*Exercise description*.
What is needed is a faithful transcription of all the data below, pictures excluded.

*Data under study*.
--
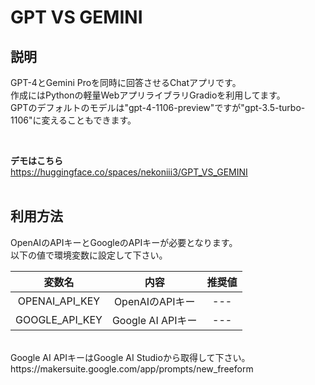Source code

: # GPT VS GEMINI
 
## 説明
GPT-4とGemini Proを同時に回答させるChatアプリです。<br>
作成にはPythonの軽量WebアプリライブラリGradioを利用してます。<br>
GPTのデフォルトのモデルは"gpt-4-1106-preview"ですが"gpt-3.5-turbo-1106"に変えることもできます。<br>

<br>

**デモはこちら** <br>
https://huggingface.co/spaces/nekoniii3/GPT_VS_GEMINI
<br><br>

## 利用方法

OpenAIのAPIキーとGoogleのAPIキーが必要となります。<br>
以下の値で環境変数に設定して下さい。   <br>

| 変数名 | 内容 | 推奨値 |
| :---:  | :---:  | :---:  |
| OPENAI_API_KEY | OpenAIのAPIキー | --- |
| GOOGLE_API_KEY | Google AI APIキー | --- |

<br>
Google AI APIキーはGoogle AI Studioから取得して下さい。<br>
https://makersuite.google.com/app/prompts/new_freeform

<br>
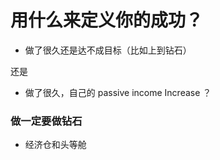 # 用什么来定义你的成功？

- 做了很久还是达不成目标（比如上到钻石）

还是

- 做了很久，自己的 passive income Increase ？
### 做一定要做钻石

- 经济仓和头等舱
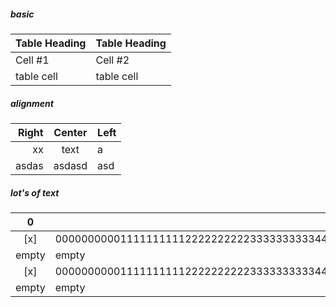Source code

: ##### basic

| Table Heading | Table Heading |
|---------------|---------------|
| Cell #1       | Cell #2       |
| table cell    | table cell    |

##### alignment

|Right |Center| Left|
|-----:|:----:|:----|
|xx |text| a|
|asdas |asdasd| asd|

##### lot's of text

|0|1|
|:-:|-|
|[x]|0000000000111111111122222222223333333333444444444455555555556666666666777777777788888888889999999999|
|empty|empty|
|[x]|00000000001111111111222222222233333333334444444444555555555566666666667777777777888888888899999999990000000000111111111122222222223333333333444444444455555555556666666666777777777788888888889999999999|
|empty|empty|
--
*Answer below*.
Source code

: # GPT VS GEMINI
 
## 説明
GPT-4とGemini Proを同時に回答させるChatアプリです。<br>
作成にはPythonの軽量WebアプリライブラリGradioを利用してます。<br>
GPTのデフォルトのモデルは"gpt-4-1106-preview"ですが"gpt-3.5-turbo-1106"に変えることもできます。<br>

<br>

**デモはこちら** <br>
https://huggingface.co/spaces/nekoniii3/GPT_VS_GEMINI
<br><br>

## 利用方法

OpenAIのAPIキーとGoogleのAPIキーが必要となります。<br>
以下の値で環境変数に設定して下さい。   <br>

| 変数名 | 内容 | 推奨値 |
| :---:  | :---:  | :---:  |
| OPENAI_API_KEY | OpenAIのAPIキー | --- |
| GOOGLE_API_KEY | Google AI APIキー | --- |

<br>
Google AI APIキーはGoogle AI Studioから取得して下さい。<br>
https://makersuite.google.com/app/prompts/new_freeform

<br>
 # 用什么来定义你的成功？

- 做了很久还是达不成目标（比如上到钻石）

还是

- 做了很久，自己的 passive income Increase ？
### 做一定要做钻石

- 经济仓和头等舱
Source code

: ##### basic

| Table Heading | Table Heading |
|---------------|---------------|
| Cell #1       | Cell #2       |
| table cell    | table cell    |

##### alignment

|Right |Center| Left|
|-----:|:----:|:----|
|xx |text| a|
|asdas |asdasd| asd|

##### lot's of text

|0|1|
|:-:|-|
|[x]|0000000000111111111122222222223333333333444444444455555555556666666666777777777788888888889999999999|
|empty|empty|
|[x]|00000000001111111111222222222233333333334444444444555555555566666666667777777777888888888899999999990000000000111111111122222222223333333333444444444455555555556666666666777777777788888888889999999999|
|empty|empty|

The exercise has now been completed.